The typical network topology that the microwave communication is applied to the mobile bearer network is as shown in FIG. 1. The point-to-point scenario can be applied to the backbone transmission between base stations or between a base station and a control station of the base station or an access gateway.
Generally, a microwave communication node consists of a modem unit and a Radio Frequency (RF) sending-receiving unit, wherein the modem unit includes a base-band interface and a modem unit and is usually placed inside a room and thus is called an In-Door Unit (IDU). The RF sending-receiving unit mainly implements an RF sending-receiving function and is usually placed on an iron tower with an antenna, and is called an Out-Door Unit (ODU).
With the development of the mobile wireless network and the Ethernet technology, the microwave transmission is gradually developed from the traditional Time Division Multiplexing (TDM) service transmission into the modern hybrid service transmission, i.e., a hybrid mode of various data, such as TDM, E1 and Ethernet; and the transmission capacity also increases gradually. Data from different interfaces is uniformly scheduled and encapsulated into a data frame to be modulated by the modem unit and then sent out through the RF unit.

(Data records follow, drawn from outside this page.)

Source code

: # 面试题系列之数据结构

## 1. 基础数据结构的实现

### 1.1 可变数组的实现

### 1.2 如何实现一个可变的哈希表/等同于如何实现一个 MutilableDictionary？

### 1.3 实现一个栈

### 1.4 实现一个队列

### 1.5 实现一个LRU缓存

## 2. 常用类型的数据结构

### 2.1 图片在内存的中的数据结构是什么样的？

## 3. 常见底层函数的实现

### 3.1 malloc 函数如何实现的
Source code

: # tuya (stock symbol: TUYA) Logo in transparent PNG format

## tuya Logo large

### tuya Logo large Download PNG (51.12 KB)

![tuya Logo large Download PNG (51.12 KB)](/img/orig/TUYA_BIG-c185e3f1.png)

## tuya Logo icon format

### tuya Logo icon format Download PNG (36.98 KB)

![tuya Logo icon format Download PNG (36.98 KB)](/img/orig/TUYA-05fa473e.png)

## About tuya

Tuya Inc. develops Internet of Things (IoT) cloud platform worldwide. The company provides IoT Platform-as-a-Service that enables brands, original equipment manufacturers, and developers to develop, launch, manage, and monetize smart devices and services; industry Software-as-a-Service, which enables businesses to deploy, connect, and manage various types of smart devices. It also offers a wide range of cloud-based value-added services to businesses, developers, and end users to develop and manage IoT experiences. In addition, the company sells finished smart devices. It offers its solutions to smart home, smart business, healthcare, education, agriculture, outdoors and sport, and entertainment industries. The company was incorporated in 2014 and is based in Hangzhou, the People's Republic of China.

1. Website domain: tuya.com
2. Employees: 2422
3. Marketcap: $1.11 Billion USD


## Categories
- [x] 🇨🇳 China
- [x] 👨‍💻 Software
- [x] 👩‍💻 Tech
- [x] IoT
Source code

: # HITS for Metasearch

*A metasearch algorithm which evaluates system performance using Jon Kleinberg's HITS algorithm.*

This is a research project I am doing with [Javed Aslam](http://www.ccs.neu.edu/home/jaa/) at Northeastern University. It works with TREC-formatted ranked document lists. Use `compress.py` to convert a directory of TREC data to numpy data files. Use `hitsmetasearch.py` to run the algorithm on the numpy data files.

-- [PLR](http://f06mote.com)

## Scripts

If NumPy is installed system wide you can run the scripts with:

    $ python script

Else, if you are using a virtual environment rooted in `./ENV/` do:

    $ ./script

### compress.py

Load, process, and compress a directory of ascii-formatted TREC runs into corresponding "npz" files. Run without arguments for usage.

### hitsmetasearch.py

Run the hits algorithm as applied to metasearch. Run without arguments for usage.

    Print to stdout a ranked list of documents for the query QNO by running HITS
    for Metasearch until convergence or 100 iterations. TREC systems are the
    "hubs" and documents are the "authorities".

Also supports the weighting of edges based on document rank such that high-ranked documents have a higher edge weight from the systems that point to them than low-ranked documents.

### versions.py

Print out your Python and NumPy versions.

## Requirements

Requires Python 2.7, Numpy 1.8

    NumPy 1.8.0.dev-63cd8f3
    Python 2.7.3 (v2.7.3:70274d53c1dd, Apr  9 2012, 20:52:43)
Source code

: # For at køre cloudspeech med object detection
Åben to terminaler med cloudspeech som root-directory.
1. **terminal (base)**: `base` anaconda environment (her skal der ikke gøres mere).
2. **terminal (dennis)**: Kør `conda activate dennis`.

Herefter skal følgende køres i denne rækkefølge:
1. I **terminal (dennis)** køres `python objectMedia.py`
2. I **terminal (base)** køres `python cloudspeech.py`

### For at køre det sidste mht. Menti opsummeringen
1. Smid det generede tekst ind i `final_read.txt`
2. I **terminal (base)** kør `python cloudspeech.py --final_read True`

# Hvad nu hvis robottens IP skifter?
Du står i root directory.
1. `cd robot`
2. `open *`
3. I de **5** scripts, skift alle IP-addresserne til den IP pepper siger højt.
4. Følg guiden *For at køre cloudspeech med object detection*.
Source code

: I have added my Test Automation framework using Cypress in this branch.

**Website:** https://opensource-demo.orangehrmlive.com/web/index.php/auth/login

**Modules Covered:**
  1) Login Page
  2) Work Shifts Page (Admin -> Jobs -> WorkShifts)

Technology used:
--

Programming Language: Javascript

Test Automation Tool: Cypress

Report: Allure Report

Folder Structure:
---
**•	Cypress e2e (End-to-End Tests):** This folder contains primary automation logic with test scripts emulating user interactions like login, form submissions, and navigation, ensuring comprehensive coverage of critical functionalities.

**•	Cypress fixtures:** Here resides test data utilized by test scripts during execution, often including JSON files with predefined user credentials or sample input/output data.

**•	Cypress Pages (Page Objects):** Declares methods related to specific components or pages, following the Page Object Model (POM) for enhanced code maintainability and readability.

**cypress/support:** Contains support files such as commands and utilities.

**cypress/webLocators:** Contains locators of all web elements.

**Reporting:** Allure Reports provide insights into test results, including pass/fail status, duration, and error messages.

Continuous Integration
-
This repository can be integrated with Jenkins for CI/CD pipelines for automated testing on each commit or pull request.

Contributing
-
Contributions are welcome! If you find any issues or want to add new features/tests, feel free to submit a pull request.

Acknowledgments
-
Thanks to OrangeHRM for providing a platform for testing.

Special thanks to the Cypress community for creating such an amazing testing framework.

However, by a microwave communication data transmission method in the related arts, a receiving terminal would not receive the data frame correctly, so that the microwave communication is very poor in reliability. The processing processes of the modem unit at a sending terminal and a receiving terminal in the traditional microwave communication are as shown in FIGS. 2 and 3. Specifically, in the traditional microwave communication, after a system is powered on, the Media Access Control (MAC) layer data of the sending terminal is subjected to channel encoding, framing, and digital intermediate-frequency processing in sequence to be sent out; and the receiving terminal performs digital intermediate-frequency processing, synchronization, equalization, de-framing and channel decoding on the received data to obtain MAC layer data, wherein the synchronization and equalization of the receiving terminal need to be gradually converged based on user data; and at present, pilot frequency may be inserted in the user data in an equal interval to speed up the synchronization and equalization, but the following problems still exist: 1, the user data sent initially may be wasted since the synchronization and the equalization are not converged; and 2, although the pilot frequency exists in the data frame, the pilot frequency in the data frame is generally small in density in order to maximize the user throughput, accordingly, the convergence speed for the synchronization and the equalization is very low and the data sent initially would also be wasted.